• DIRECTIONS FOR THIS TASK: Return each entry exactly, with none missing.

• DATASET RECORDS:
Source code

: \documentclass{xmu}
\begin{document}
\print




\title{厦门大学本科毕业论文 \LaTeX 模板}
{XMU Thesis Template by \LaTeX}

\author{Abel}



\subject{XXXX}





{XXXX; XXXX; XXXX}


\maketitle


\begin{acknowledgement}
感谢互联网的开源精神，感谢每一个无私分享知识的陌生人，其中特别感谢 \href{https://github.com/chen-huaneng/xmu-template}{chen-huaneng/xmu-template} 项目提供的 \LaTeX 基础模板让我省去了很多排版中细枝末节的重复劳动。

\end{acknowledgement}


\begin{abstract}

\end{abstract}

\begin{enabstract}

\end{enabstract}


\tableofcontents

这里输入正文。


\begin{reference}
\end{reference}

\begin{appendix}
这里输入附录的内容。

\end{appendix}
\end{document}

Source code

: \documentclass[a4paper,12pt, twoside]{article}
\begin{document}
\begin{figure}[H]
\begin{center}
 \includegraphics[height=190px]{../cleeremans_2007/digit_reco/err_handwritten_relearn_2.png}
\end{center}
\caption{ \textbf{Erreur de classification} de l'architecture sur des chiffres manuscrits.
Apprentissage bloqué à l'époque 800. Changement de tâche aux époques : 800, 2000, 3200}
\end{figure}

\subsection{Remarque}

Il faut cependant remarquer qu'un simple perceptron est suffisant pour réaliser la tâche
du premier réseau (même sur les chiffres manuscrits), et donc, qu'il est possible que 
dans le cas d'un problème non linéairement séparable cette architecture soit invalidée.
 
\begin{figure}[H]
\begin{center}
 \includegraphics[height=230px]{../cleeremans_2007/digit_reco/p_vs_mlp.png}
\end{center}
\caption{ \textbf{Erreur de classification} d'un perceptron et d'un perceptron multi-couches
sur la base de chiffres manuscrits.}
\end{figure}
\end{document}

• ANSWER BOX:
Source code

: \documentclass{xmu}
\begin{document}
\print




\title{厦门大学本科毕业论文 \LaTeX 模板}
{XMU Thesis Template by \LaTeX}

\author{Abel}



\subject{XXXX}





{XXXX; XXXX; XXXX}


\maketitle


\begin{acknowledgement}
感谢互联网的开源精神，感谢每一个无私分享知识的陌生人，其中特别感谢 \href{https://github.com/chen-huaneng/xmu-template}{chen-huaneng/xmu-template} 项目提供的 \LaTeX 基础模板让我省去了很多排版中细枝末节的重复劳动。

\end{acknowledgement}


\begin{abstract}

\end{abstract}

\begin{enabstract}

\end{enabstract}


\tableofcontents

这里输入正文。


\begin{reference}
\end{reference}

\begin{appendix}
这里输入附录的内容。

\end{appendix}
\end{document}

Source code

: \documentclass[a4paper,12pt, twoside]{article}
\begin{document}
\begin{figure}[H]
\begin{center}
 \includegraphics[height=190px]{../cleeremans_2007/digit_reco/err_handwritten_relearn_2.png}
\end{center}
\caption{ \textbf{Erreur de classification} de l'architecture sur des chiffres manuscrits.
Apprentissage bloqué à l'époque 800. Changement de tâche aux époques : 800, 2000, 3200}
\end{figure}

\subsection{Remarque}

Il faut cependant remarquer qu'un simple perceptron est suffisant pour réaliser la tâche
du premier réseau (même sur les chiffres manuscrits), et donc, qu'il est possible que 
dans le cas d'un problème non linéairement séparable cette architecture soit invalidée.
 
\begin{figure}[H]
\begin{center}
 \includegraphics[height=230px]{../cleeremans_2007/digit_reco/p_vs_mlp.png}
\end{center}
\caption{ \textbf{Erreur de classification} d'un perceptron et d'un perceptron multi-couches
sur la base de chiffres manuscrits.}
\end{figure}
\end{document}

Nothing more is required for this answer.